Work instruction: Only the lines from the start of the data through the line with "Framework Coverage: Include" belong in the copy. Restate them word for word, minus the pictures.
(Supplied material begins)
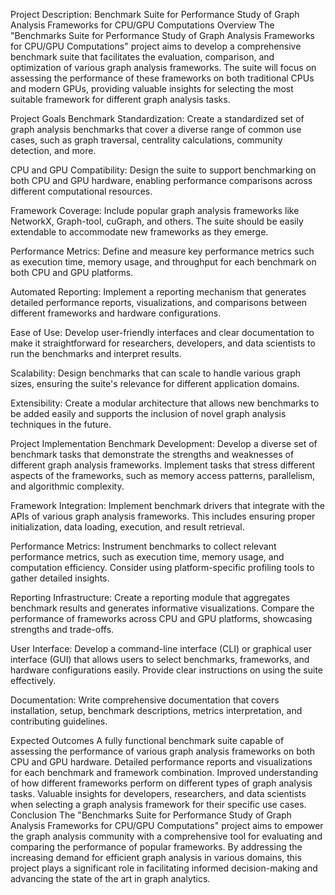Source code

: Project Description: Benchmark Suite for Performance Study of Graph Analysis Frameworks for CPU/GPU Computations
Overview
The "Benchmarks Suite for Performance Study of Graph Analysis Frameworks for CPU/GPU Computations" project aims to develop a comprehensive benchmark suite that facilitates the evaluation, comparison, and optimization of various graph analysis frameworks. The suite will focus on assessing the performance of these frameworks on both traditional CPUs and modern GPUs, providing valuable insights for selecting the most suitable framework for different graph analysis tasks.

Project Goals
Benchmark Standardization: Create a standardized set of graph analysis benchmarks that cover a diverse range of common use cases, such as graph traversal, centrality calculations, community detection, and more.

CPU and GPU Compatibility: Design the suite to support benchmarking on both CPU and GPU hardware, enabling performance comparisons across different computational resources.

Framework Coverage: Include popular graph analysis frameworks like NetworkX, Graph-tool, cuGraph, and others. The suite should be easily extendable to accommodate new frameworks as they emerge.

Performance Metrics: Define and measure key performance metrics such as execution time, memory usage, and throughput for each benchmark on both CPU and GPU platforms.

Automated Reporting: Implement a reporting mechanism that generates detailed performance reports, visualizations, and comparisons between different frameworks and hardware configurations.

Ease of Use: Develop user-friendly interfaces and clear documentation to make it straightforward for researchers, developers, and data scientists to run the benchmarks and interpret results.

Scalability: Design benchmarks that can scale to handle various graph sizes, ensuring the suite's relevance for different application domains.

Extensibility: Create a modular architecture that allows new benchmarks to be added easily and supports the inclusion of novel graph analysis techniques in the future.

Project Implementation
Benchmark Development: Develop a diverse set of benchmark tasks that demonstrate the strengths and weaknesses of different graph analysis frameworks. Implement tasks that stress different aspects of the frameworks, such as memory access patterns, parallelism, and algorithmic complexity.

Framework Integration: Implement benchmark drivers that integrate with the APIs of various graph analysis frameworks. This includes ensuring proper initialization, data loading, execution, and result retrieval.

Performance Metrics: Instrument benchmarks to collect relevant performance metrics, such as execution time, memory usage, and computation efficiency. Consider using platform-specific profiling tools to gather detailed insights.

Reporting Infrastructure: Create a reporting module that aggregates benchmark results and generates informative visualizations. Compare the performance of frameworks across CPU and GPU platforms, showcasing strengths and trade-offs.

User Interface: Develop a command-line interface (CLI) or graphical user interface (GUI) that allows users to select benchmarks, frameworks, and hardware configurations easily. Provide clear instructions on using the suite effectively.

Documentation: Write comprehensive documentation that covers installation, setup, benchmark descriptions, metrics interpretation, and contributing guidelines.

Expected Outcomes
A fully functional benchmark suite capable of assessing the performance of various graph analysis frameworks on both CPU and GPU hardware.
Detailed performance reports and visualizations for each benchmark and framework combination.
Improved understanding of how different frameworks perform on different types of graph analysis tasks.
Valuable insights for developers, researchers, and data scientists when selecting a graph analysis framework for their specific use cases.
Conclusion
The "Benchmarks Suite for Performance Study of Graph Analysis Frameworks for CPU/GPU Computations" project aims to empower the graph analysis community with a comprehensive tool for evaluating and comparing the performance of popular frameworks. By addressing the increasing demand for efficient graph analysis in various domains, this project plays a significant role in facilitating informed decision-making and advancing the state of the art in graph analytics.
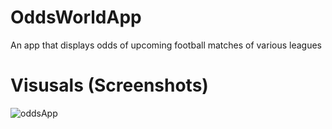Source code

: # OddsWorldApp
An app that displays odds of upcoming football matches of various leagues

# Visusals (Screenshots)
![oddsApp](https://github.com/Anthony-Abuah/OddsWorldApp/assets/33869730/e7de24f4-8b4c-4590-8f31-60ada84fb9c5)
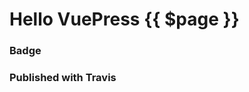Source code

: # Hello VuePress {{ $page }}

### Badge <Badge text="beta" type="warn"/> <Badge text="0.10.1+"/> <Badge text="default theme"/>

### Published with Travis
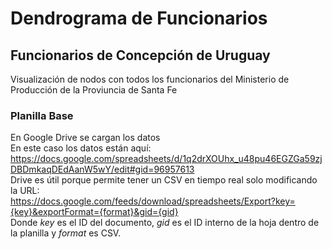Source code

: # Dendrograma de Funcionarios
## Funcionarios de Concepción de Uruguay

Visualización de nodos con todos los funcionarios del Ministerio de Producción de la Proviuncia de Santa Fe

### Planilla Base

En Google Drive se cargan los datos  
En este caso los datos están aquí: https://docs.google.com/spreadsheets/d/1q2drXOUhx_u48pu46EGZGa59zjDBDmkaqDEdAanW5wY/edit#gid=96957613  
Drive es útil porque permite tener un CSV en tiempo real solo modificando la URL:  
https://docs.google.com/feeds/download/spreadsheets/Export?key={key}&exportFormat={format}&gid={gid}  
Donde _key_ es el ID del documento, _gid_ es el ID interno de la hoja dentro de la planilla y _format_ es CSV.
(Supplied material ends)
Answer to this exercise:
Source code

: Project Description: Benchmark Suite for Performance Study of Graph Analysis Frameworks for CPU/GPU Computations
Overview
The "Benchmarks Suite for Performance Study of Graph Analysis Frameworks for CPU/GPU Computations" project aims to develop a comprehensive benchmark suite that facilitates the evaluation, comparison, and optimization of various graph analysis frameworks. The suite will focus on assessing the performance of these frameworks on both traditional CPUs and modern GPUs, providing valuable insights for selecting the most suitable framework for different graph analysis tasks.

Project Goals
Benchmark Standardization: Create a standardized set of graph analysis benchmarks that cover a diverse range of common use cases, such as graph traversal, centrality calculations, community detection, and more.

CPU and GPU Compatibility: Design the suite to support benchmarking on both CPU and GPU hardware, enabling performance comparisons across different computational resources.

Framework Coverage: Include popular graph analysis frameworks like NetworkX, Graph-tool, cuGraph, and others. The suite should be easily extendable to accommodate new frameworks as they emerge.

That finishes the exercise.